Search the records for "that". Copy every line where it appears.

*** Opening of DATA FOR THIS TASK ***

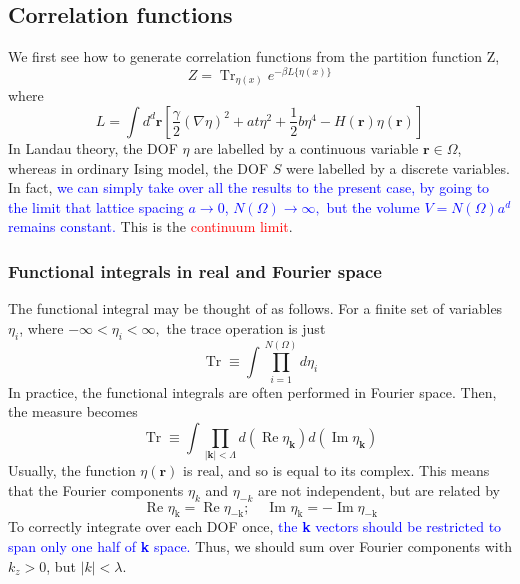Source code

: \documentclass[12pt,titlepage]{article}
\newcommand{\redp}[1]{\textcolor{red}{#1}}
\newcommand{\bluep}[1]{\textcolor{blue}{#1}}
\numberwithin{equation}{section}
\begin{document}
\subsection{Correlation functions}
We first see how to generate correlation functions from the partition function Z,
\begin{equation}
Z=\operatorname{Tr}_{\eta(x)} e^{-\beta L\{\eta(x)\}}
\end{equation}
where
\begin{equation}
L=\int d^{d} \mathbf{r}\left[\frac{\gamma}{2}(\nabla \eta)^{2}+a t \eta^{2}+\frac{1}{2} b \eta^{4}-H(\mathbf{r}) \eta(\mathbf{r})\right]
\end{equation}
In Landau theory, the DOF $\eta$ are labelled by a continuous variable $\mathbf{r} \in \Omega$, whereas in ordinary Ising model, the DOF $S$ were labelled by a discrete variables. In fact, \bluep{we can simply take over all the results to the present case, by going to the limit that lattice spacing $a \rightarrow 0$, $N(\Omega) \rightarrow \infty,$ but the volume $V=N(\Omega) a^{d}$ remains constant.} This is the \redp{continuum limit}.

\subsubsection{Functional integrals in real and Fourier space}
The functional integral may be thought of as follows. For a finite set of variables $\eta_i$, where $-\infty<\eta_{i}<\infty,$ the trace operation is just
\begin{equation}
\operatorname{Tr} \equiv \int \prod_{i=1}^{N(\Omega)} d \eta_{i}
\end{equation}
In practice, the functional integrals are often performed in Fourier space. Then, the measure becomes
\begin{equation}
\operatorname{Tr} \equiv \int \prod_{|\mathbf{k}|<\Lambda} d\left(\operatorname{Re} \eta_{\mathbf{k}}\right) d\left(\operatorname{Im} \eta_{\mathbf{k}}\right)
\end{equation}
Usually, the function $\eta(\mathbf{r})$ is real, and so is equal to its complex. This means that the Fourier components $\eta_{k}$ and $\eta_{-k}$ are not independent, but are related by
\begin{equation}
\text { Re } \eta_{\mathrm{k}}=\operatorname{Re} \eta_{-\mathrm{k}} ; \quad \text { Im } \eta_{\mathrm{k}}=-\operatorname{Im} \eta_{-\mathrm{k}}
\end{equation}
To correctly integrate over each DOF once, \bluep{the \textbf{k} vectors should be restricted to span only one half of \textbf{k} space.} Thus, we should sum over Fourier components with $k_z>0$, but $|k|<\lambda$.
\end{document}
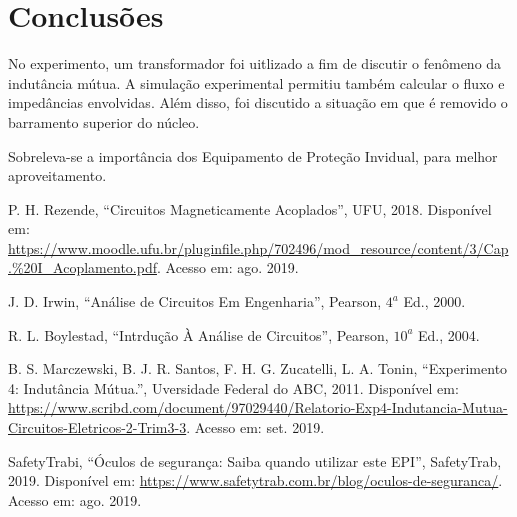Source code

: \documentclass[a4paper,12pt,oneside,openany,table,xcdraw]{article}
\begin{document}
\section{Conclusões} %
No experimento, um transformador foi uitlizado a fim de discutir o fenômeno da indutância mútua. A simulação experimental permitiu também calcular o fluxo e impedâncias envolvidas. Além disso, foi discutido a situação em que é removido o barramento superior do núcleo. 

Sobreleva-se a importância dos Equipamento de Proteção Invidual, para melhor aproveitamento.

\newpage
\begin{thebibliography}{9} 
    P. H. Rezende,
    “Circuitos Magneticamente Acoplados”, UFU, 2018.
 Disponível em:
 \url{https://www.moodle.ufu.br/pluginfile.php/702496/mod_resource/content/3/Cap.\%20I_Acoplamento.pdf}. Acesso em: ago. 2019.

    J. D. Irwin,
    “Análise de Circuitos Em Engenharia”, Pearson, $4^a$ Ed., 2000.

    R. L. Boylestad,
    “Intrdução À Análise de Circuitos”, Pearson, $10^a$ Ed., 2004.

    B. S. Marczewski, B. J. R. Santos, F. H. G. Zucatelli, L. A. Tonin,
    “Experimento 4: Indutância Mútua.”, Uversidade Federal do ABC, 2011.
 Disponível em:
 \url{https://www.scribd.com/document/97029440/Relatorio-Exp4-Indutancia-Mutua-Circuitos-Eletricos-2-Trim3-3}. Acesso em: set. 2019.

    SafetyTrabi,
    “Óculos de segurança: Saiba quando utilizar este EPI”, SafetyTrab, 2019.
 Disponível em:
 \url{https://www.safetytrab.com.br/blog/oculos-de-seguranca/}. Acesso em: ago. 2019.


\end{thebibliography}
\end{document}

*** Close of DATA FOR THIS TASK ***

• **OUTPUT FOR THIS EXERCISE**
In Landau theory, the DOF $\eta$ are labelled by a continuous variable $\mathbf{r} \in \Omega$, whereas in ordinary Ising model, the DOF $S$ were labelled by a discrete variables. In fact, \bluep{we can simply take over all the results to the present case, by going to the limit that lattice spacing $a \rightarrow 0$, $N(\Omega) \rightarrow \infty,$ but the volume $V=N(\Omega) a^{d}$ remains constant.} This is the \redp{continuum limit}.
Usually, the function $\eta(\mathbf{r})$ is real, and so is equal to its complex. This means that the Fourier components $\eta_{k}$ and $\eta_{-k}$ are not independent, but are related by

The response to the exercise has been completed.